<<<<

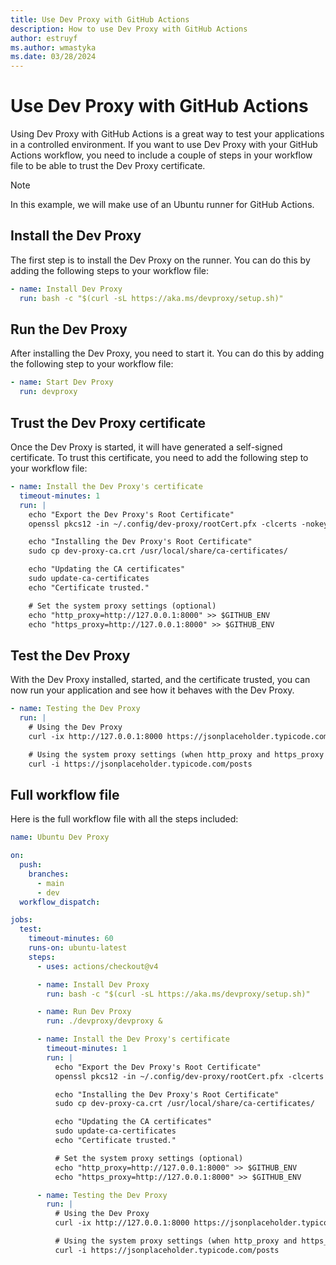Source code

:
 ```yaml
---
title: Use Dev Proxy with GitHub Actions
description: How to use Dev Proxy with GitHub Actions
author: estruyf
ms.author: wmastyka
ms.date: 03/28/2024
---
```


# Use Dev Proxy with GitHub Actions

Using Dev Proxy with GitHub Actions is a great way to test your applications in a controlled environment. If you want to use Dev Proxy with your GitHub Actions workflow, you need to include a couple of steps in your workflow file to be able to trust the Dev Proxy certificate.

> [!NOTE]
> In this example, we will make use of an Ubuntu runner for GitHub Actions.

## Install the Dev Proxy

The first step is to install the Dev Proxy on the runner. You can do this by adding the following steps to your workflow file:

```yaml
- name: Install Dev Proxy
  run: bash -c "$(curl -sL https://aka.ms/devproxy/setup.sh)"
```

## Run the Dev Proxy

After installing the Dev Proxy, you need to start it. You can do this by adding the following step to your workflow file:

```yaml
- name: Start Dev Proxy
  run: devproxy
```

## Trust the Dev Proxy certificate

Once the Dev Proxy is started, it will have generated a self-signed certificate. To trust this certificate, you need to add the following step to your workflow file:

```yaml
- name: Install the Dev Proxy's certificate
  timeout-minutes: 1
  run: |
    echo "Export the Dev Proxy's Root Certificate"
    openssl pkcs12 -in ~/.config/dev-proxy/rootCert.pfx -clcerts -nokeys -out dev-proxy-ca.crt -passin pass:""

    echo "Installing the Dev Proxy's Root Certificate"
    sudo cp dev-proxy-ca.crt /usr/local/share/ca-certificates/

    echo "Updating the CA certificates"
    sudo update-ca-certificates
    echo "Certificate trusted."

    # Set the system proxy settings (optional)
    echo "http_proxy=http://127.0.0.1:8000" >> $GITHUB_ENV
    echo "https_proxy=http://127.0.0.1:8000" >> $GITHUB_ENV    
```

## Test the Dev Proxy

With the Dev Proxy installed, started, and the certificate trusted, you can now run your application and see how it behaves with the Dev Proxy.

```yaml
- name: Testing the Dev Proxy
  run: |
    # Using the Dev Proxy
    curl -ix http://127.0.0.1:8000 https://jsonplaceholder.typicode.com/posts

    # Using the system proxy settings (when http_proxy and https_proxy are set)
    curl -i https://jsonplaceholder.typicode.com/posts
```

## Full workflow file

Here is the full workflow file with all the steps included:

```yaml
name: Ubuntu Dev Proxy

on:
  push:
    branches:
      - main
      - dev
  workflow_dispatch:

jobs:
  test:
    timeout-minutes: 60
    runs-on: ubuntu-latest
    steps:
      - uses: actions/checkout@v4

      - name: Install Dev Proxy
        run: bash -c "$(curl -sL https://aka.ms/devproxy/setup.sh)"

      - name: Run Dev Proxy
        run: ./devproxy/devproxy &

      - name: Install the Dev Proxy's certificate
        timeout-minutes: 1
        run: |
          echo "Export the Dev Proxy's Root Certificate"
          openssl pkcs12 -in ~/.config/dev-proxy/rootCert.pfx -clcerts -nokeys -out dev-proxy-ca.crt -passin pass:""

          echo "Installing the Dev Proxy's Root Certificate"
          sudo cp dev-proxy-ca.crt /usr/local/share/ca-certificates/

          echo "Updating the CA certificates"
          sudo update-ca-certificates
          echo "Certificate trusted."

          # Set the system proxy settings (optional)
          echo "http_proxy=http://127.0.0.1:8000" >> $GITHUB_ENV
          echo "https_proxy=http://127.0.0.1:8000" >> $GITHUB_ENV          

      - name: Testing the Dev Proxy
        run: |
          # Using the Dev Proxy
          curl -ix http://127.0.0.1:8000 https://jsonplaceholder.typicode.com/posts

          # Using the system proxy settings (when http_proxy and https_proxy are set)
          curl -i https://jsonplaceholder.typicode.com/posts    
```
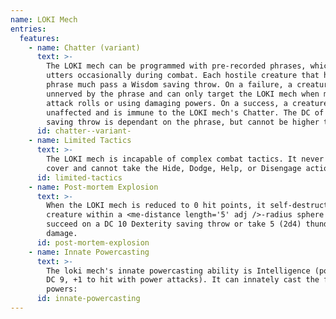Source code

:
 ```yaml
---
name: LOKI Mech
entries:
  features:
    - name: Chatter (variant)
      text: >-
        The LOKI mech can be programmed with pre-recorded phrases, which it
        utters occasionally during combat. Each hostile creature that hears the
        phrase much pass a Wisdom saving throw. On a failure, a creature becomes
        unnerved by the phrase and can only target the LOKI mech when making
        attack rolls or using damaging powers. On a success, a creature is
        unaffected and is immune to the LOKI mech's Chatter. The DC of the
        saving throw is dependant on the phrase, but cannot be higher than 12.
      id: chatter--variant-
    - name: Limited Tactics
      text: >-
        The LOKI mech is incapable of complex combat tactics. It never seeks
        cover and cannot take the Hide, Dodge, Help, or Disengage actions.
      id: limited-tactics
    - name: Post-mortem Explosion
      text: >-
        When the LOKI mech is reduced to 0 hit points, it self-destructs. Each
        creature within a <me-distance length='5' adj />-radius sphere must
        succeed on a DC 10 Dexterity saving throw or take 5 (2d4) thunder
        damage.
      id: post-mortem-explosion
    - name: Innate Powercasting
      text: >-
        The loki mech's innate powercasting ability is Intelligence (power save
        DC 9, +1 to hit with power attacks). It can innately cast the following
        powers:
      id: innate-powercasting
---
```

>>>>

[Your instructions]
Wherever the word "this" occurs in a line of the listing, copy that line.

[Output of the task]
> In this example, we will make use of an Ubuntu runner for GitHub Actions.
The first step is to install the Dev Proxy on the runner. You can do this by adding the following steps to your workflow file:
After installing the Dev Proxy, you need to start it. You can do this by adding the following step to your workflow file:
Once the Dev Proxy is started, it will have generated a self-signed certificate. To trust this certificate, you need to add the following step to your workflow file:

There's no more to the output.